The Concertgebouw in 1887

The beginning

The date is 15 September 1881. Six illustrious Amsterdam citizens come together to breathe life into the ‘Provisional Committee to build a concert hall’. The Park Hall theatre in the Plantage area was about to be demolished, the Felix Meritis building was too small, and Amsterdam’s Crystal Palace was uncomfortable and notorious for its poor acoustics.
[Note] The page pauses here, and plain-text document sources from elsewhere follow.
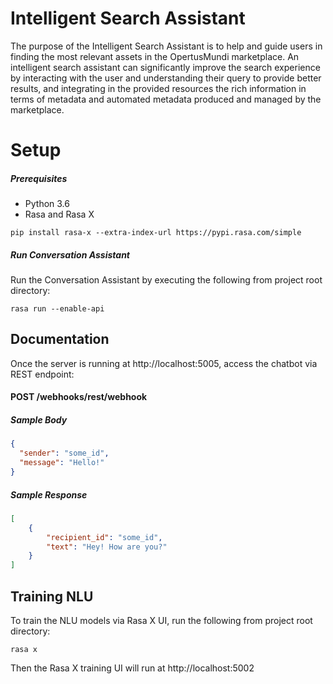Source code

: # Intelligent Search Assistant

The purpose of the Intelligent Search Assistant is to help and guide users in finding the most relevant 
assets in the OpertusMundi marketplace. 
An intelligent search assistant can significantly improve the search experience by interacting with 
the user and understanding their query to provide better results, and integrating in the provided resources the 
rich information in terms of metadata and automated metadata produced and managed by the marketplace. 

# Setup

##### Prerequisites
* Python 3.6
* Rasa and Rasa X

```
pip install rasa-x --extra-index-url https://pypi.rasa.com/simple
```

##### Run Conversation Assistant
Run the Conversation Assistant by executing the following from project root directory:
```
rasa run --enable-api
```

## Documentation

Once the server is running at http://localhost:5005, access the chatbot via REST endpoint:

#### POST /webhooks/rest/webhook
##### Sample Body
```json
{
  "sender": "some_id",
  "message": "Hello!"
}
```
##### Sample Response
```json
[
    {
        "recipient_id": "some_id",
        "text": "Hey! How are you?"
    }
]
```

## Training NLU

To train the NLU models via Rasa X UI, run the following from project root directory:
```
rasa x
```

Then the Rasa X training UI will run at http://localhost:5002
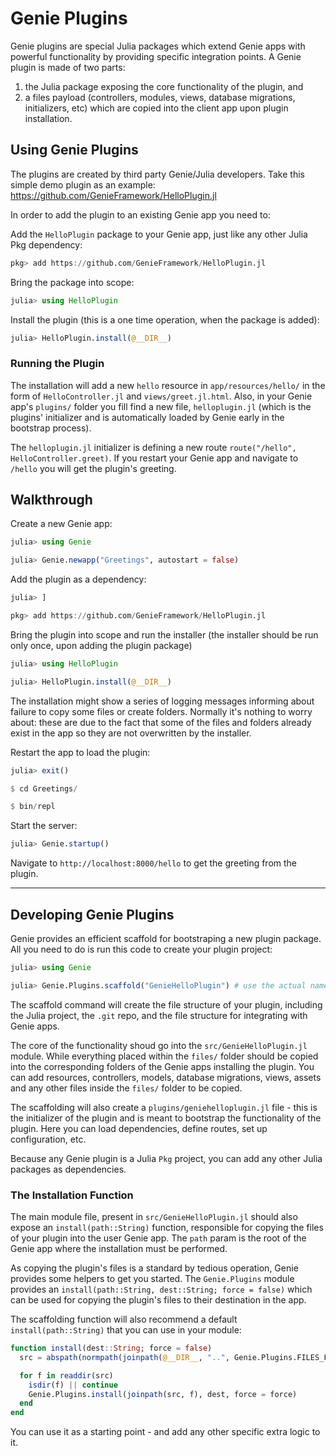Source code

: # Genie Plugins

Genie plugins are special Julia packages which extend Genie apps with powerful  functionality by providing specific integration points. A Genie plugin is made of two parts:

1. the Julia package exposing the core functionality of the plugin, and
2. a files payload (controllers, modules, views, database migrations, initializers, etc) which are copied into the client app upon plugin installation.

## Using Genie Plugins

The plugins are created by third party Genie/Julia developers. Take this simple demo plugin as an example: <https://github.com/GenieFramework/HelloPlugin.jl>

In order to add the plugin to an existing Genie app you need to:

Add the `HelloPlugin` package to your Genie app, just like any other Julia Pkg dependency:
```julia
pkg> add https://github.com/GenieFramework/HelloPlugin.jl
```

Bring the package into scope:
```julia
julia> using HelloPlugin
```

Install the plugin (this is a one time operation, when the package is added):
```julia
julia> HelloPlugin.install(@__DIR__)
```

### Running the Plugin

The installation will add a new `hello` resource in `app/resources/hello/` in the form of `HelloController.jl` and `views/greet.jl.html`. Also, in your Genie app's `plugins/` folder you fill find a new file, `helloplugin.jl` (which is the plugins' initializer and is automatically loaded by Genie early in the bootstrap process).

The `helloplugin.jl` initializer is defining a new route `route("/hello", HelloController.greet)`. If you restart your Genie app and navigate to `/hello` you will get the plugin's greeting.

## Walkthrough

Create a new Genie app:

```julia
julia> using Genie

julia> Genie.newapp("Greetings", autostart = false)
```

Add the plugin as a dependency:

```julia
julia> ]

pkg> add https://github.com/GenieFramework/HelloPlugin.jl
```

Bring the plugin into scope and run the installer (the installer should be run only once, upon adding the plugin package)

```julia
julia> using HelloPlugin

julia> HelloPlugin.install(@__DIR__)
```

The installation might show a series of logging messages informing about failure to copy some files or create folders. Normally it's nothing to worry about: these are due to the fact that some of the files and folders already exist in the app so they are not overwritten by the installer.

Restart the app to load the plugin:

```julia
julia> exit()

$ cd Greetings/

$ bin/repl
```

Start the server:

```julia
julia> Genie.startup()
```

Navigate to `http://localhost:8000/hello` to get the greeting from the plugin.

---

## Developing Genie Plugins

Genie provides an efficient scaffold for bootstraping a new plugin package. All you need to do is run this code to create your plugin project:

```julia
julia> using Genie

julia> Genie.Plugins.scaffold("GenieHelloPlugin") # use the actual name of your plugin
```

The scaffold command will create the file structure of your plugin, including the Julia project, the `.git` repo, and the file structure for integrating with Genie apps.

The core of the functionality shoud go into the `src/GenieHelloPlugin.jl` module. While everything placed within the `files/` folder should be copied into the corresponding folders of the Genie apps installing the plugin. You can add resources, controllers, models, database migrations, views, assets and any other files inside the `files/` folder to be copied.

The scaffolding will also create a `plugins/geniehelloplugin.jl` file - this is the initializer of the plugin and is meant to bootstrap the functionality of the plugin. Here you can load dependencies, define routes, set up configuration, etc.

Because any Genie plugin is a Julia `Pkg` project, you can add any other Julia packages as dependencies.

### The Installation Function

The main module file, present in `src/GenieHelloPlugin.jl` should also expose an `install(path::String)` function, responsible for copying the files of your plugin into the user Genie app. The `path` param is the root of the Genie app where the installation must be performed.

As copying the plugin's files is a standard by tedious operation, Genie provides some helpers to get you started. The `Genie.Plugins` module provides an `install(path::String, dest::String; force = false)` which can be used for copying the plugin's files to their destination in the app.

The scaffolding function will also recommend a default `install(path::String)` that you can use in your module:

```julia
function install(dest::String; force = false)
  src = abspath(normpath(joinpath(@__DIR__, "..", Genie.Plugins.FILES_FOLDER)))

  for f in readdir(src)
    isdir(f) || continue
    Genie.Plugins.install(joinpath(src, f), dest, force = force)
  end
end
```

You can use it as a starting point - and add any other specific extra logic to it.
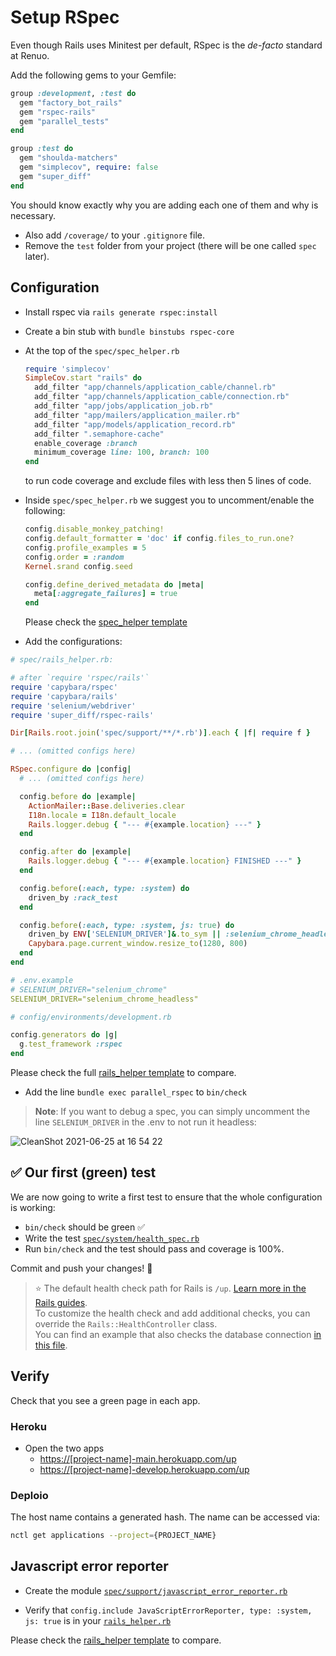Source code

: # Setup RSpec

Even though Rails uses Minitest per default, RSpec is the *de-facto* standard at Renuo.

Add the following gems to your Gemfile:

```ruby
group :development, :test do
  gem "factory_bot_rails"
  gem "rspec-rails"
  gem "parallel_tests"
end

group :test do
  gem "shoulda-matchers"
  gem "simplecov", require: false
  gem "super_diff"
end
```

You should know exactly why you are adding each one of them and why is necessary.

* Also add `/coverage/` to your `.gitignore` file.
* Remove the `test` folder from your project (there will be one called `spec` later).

## Configuration

* Install rspec via `rails generate rspec:install`
* Create a bin stub with `bundle binstubs rspec-core`
* At the top of the `spec/spec_helper.rb`

  ```ruby
  require 'simplecov'
  SimpleCov.start "rails" do
    add_filter "app/channels/application_cable/channel.rb"
    add_filter "app/channels/application_cable/connection.rb"
    add_filter "app/jobs/application_job.rb"
    add_filter "app/mailers/application_mailer.rb"
    add_filter "app/models/application_record.rb"
    add_filter ".semaphore-cache"
    enable_coverage :branch
    minimum_coverage line: 100, branch: 100
  end
  ```

  to run code coverage and exclude files with less then 5 lines of code.

* Inside `spec/spec_helper.rb` we suggest you to uncomment/enable the following:

  ```ruby
  config.disable_monkey_patching!
  config.default_formatter = 'doc' if config.files_to_run.one?
  config.profile_examples = 5
  config.order = :random
  Kernel.srand config.seed

  config.define_derived_metadata do |meta|
    meta[:aggregate_failures] = true
  end
  ```

  Please check the [spec_helper template](../templates/spec/spec_helper.rb)

* Add the configurations:

```rb
# spec/rails_helper.rb:

# after `require 'rspec/rails'`
require 'capybara/rspec'
require 'capybara/rails'
require 'selenium/webdriver'
require 'super_diff/rspec-rails'

Dir[Rails.root.join('spec/support/**/*.rb')].each { |f| require f }

# ... (omitted configs here)

RSpec.configure do |config|
  # ... (omitted configs here)

  config.before do |example|
    ActionMailer::Base.deliveries.clear
    I18n.locale = I18n.default_locale
    Rails.logger.debug { "--- #{example.location} ---" }
  end

  config.after do |example|
    Rails.logger.debug { "--- #{example.location} FINISHED ---" }
  end

  config.before(:each, type: :system) do
    driven_by :rack_test
  end

  config.before(:each, type: :system, js: true) do
    driven_by ENV['SELENIUM_DRIVER']&.to_sym || :selenium_chrome_headless
    Capybara.page.current_window.resize_to(1280, 800)
  end
end
```

```yml
# .env.example
# SELENIUM_DRIVER="selenium_chrome"
SELENIUM_DRIVER="selenium_chrome_headless"
```

```rb
# config/environments/development.rb

config.generators do |g|
  g.test_framework :rspec
end

```

Please check the full [rails_helper template](../templates/spec/rails_helper.rb) to compare.

* Add the line `bundle exec parallel_rspec` to `bin/check`

> **Note**: If you want to debug a spec, you can simply uncomment the line `SELENIUM_DRIVER` in the .env to not run it headless:

![CleanShot 2021-06-25 at 16 54 22](https://user-images.githubusercontent.com/1319150/123443347-1bbcae80-d5d6-11eb-8ba5-0d2c9ae4a37c.gif)

## :white_check_mark: Our first (green) test

We are now going to write a first test to ensure that the whole configuration is working:

* `bin/check` should be green :white_check_mark:
* Write the test [`spec/system/health_spec.rb`](../templates/spec/system/health_spec.rb)
* Run `bin/check` and the test should pass and coverage is 100%.

Commit and push your changes! :tada:

> ⭐️ The default health check path for Rails is `/up`. [Learn more in the Rails guides](https://edgeapi.rubyonrails.org/classes/Rails/HealthController.html).\
> To customize the health check and add additional checks, you can override the `Rails::HealthController` class.\
> You can find an example that also checks the database connection [in this file](../templates/app/controllers/rails/health_controller.rb).

## Verify

Check that you see a green page in each app.

### Heroku

* Open the two apps
  * <https://[project-name]-main.herokuapp.com/up>
  * <https://[project-name]-develop.herokuapp.com/up>

### Deploio

The host name contains a generated hash. The name can be accessed via:

```sh
nctl get applications --project={PROJECT_NAME}
```

## Javascript error reporter

* Create the module [`spec/support/javascript_error_reporter.rb`](../templates/spec/support/javascript_error_reporter.rb)

* Verify that `config.include JavaScriptErrorReporter, type: :system, js: true` is in your [`rails_helper.rb`](../templates/spec/rails_helper.rb)

Please check the [rails_helper template](../templates/spec/rails_helper.rb) to compare.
A few months earlier, the weekly paper De Amsterdammer denounced the sad state of the capital city’s music scene. 'While the leaders of all self-respecting cities abroad have made sure their cities are graced with good concert halls, our government has declared that these ill-fated ‘arts’ are not its responsibility,’ the paper reported.

Construction commences

To determine a suitable location, the committee turns to Pierre Cuypers, the architect of the Rijksmuseum which was being built at that time. He helps negotiate the purchase of a plot of land near the new museum, just outside the city limits, in the middle of the Nieuwer-Amstel fields. On 7 March 1882, plans were completed for a public limited company with a capital sum of 400,000 guilders, for which shares could be purchased for 1000 guilders. On 8 July 1882, the company N.V. Het Concertgebouw was officially founded, even though only 250,000 guilders in shares had been sold.

Dolf van Gendt

There was no requirement for a particular building style, as long as the end result would fit on an area of 130 x 55 metres, be constructed for a budget of 300,000 guilders, and provide space for around 2000 concertgoers. After some bickering, a design was chosen – albeit a scaled-down version – from Amsterdam’s most frequently patronised architect, Adolf Leonard (Dolf) van Gendt, the creator of many famous buildings, including the Hollandsche Manege, Frascati, De IJsbreker and the Gallery of the Crystal Palace.

Grand opening

The Concertgebouw was completed in late 1886. However, due to a lack of confidence on the part of the funders as well as the necessary difficulties with the municipality of Nieuwer-Amstel (for example, with respect to filling in a small canal, paving the access roads and installing street lights), the grand opening of the long-awaited building was only celebrated on Wednesday 11 April 1888.